● **TASK INPUT**
= Beginning of Section =

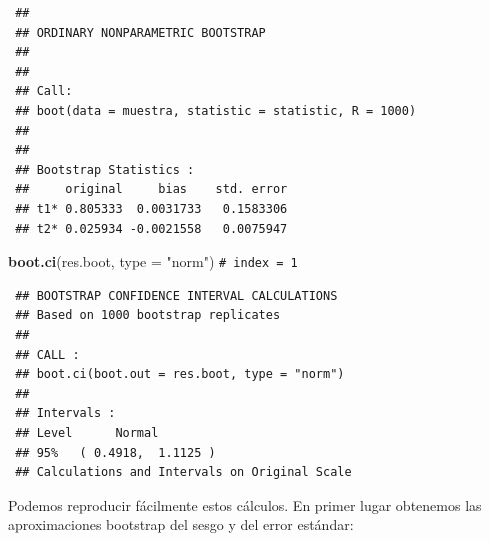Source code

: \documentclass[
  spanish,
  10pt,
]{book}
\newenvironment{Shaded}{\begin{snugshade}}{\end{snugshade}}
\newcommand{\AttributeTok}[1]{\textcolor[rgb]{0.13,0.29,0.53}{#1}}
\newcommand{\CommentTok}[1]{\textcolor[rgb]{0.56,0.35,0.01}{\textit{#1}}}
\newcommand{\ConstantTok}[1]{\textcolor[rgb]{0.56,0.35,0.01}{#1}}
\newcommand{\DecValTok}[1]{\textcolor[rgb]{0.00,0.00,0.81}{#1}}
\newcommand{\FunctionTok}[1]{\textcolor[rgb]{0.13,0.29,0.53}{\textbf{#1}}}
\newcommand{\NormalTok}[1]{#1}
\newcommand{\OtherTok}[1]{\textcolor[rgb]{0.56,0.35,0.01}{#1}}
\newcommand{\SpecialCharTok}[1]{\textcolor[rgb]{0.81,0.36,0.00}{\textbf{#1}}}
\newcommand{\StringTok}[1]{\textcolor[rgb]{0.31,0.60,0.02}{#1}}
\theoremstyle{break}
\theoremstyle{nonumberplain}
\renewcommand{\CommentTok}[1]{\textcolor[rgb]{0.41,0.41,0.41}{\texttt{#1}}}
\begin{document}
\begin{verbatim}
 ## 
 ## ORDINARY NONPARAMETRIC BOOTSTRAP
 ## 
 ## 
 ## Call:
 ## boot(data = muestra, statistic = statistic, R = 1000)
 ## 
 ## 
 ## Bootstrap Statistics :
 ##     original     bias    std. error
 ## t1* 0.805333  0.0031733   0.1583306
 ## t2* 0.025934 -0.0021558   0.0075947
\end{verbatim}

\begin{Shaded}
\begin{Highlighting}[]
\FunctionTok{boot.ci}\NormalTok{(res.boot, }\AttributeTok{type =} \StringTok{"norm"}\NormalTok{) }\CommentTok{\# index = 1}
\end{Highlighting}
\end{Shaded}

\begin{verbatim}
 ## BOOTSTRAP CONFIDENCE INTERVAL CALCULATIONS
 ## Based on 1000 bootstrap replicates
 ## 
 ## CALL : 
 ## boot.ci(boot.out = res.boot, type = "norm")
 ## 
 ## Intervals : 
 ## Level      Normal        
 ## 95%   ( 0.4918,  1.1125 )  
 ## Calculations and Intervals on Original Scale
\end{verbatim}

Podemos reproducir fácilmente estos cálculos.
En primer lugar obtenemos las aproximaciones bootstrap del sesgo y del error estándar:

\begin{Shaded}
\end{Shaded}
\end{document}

= End of Section =
= Beginning of Section =

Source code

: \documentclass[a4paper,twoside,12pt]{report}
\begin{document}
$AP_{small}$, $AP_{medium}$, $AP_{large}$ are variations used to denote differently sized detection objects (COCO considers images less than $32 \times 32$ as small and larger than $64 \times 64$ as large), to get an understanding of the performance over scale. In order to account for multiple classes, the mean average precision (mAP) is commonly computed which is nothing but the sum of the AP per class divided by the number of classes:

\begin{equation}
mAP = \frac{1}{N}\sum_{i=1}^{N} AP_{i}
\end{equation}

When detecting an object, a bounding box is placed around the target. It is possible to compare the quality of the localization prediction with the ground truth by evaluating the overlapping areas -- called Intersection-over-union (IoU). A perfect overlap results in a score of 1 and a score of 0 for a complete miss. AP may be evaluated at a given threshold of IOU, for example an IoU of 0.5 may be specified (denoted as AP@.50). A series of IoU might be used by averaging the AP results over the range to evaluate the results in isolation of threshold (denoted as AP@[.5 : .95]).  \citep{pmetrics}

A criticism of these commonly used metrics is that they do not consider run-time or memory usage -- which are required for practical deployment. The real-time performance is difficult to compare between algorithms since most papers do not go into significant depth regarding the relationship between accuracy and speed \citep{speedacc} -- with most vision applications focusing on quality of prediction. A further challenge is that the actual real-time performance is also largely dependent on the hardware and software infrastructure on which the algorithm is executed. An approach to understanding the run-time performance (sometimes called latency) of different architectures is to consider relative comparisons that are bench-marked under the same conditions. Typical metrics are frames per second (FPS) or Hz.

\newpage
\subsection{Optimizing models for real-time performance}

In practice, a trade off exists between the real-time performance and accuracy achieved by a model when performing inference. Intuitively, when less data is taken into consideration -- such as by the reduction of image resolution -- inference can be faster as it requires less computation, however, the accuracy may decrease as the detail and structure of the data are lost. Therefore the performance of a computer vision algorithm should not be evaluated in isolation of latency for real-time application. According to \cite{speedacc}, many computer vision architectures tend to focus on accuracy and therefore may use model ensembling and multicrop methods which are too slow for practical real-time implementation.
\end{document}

= End of Section =

● **TASK DESCRIPTION**
Across the data, pull every line containing the string "textbf".

● **OUTPUT OF THE EXERCISE**
\newcommand{\FunctionTok}[1]{\textcolor[rgb]{0.13,0.29,0.53}{\textbf{#1}}}
\newcommand{\SpecialCharTok}[1]{\textcolor[rgb]{0.81,0.36,0.00}{\textbf{#1}}}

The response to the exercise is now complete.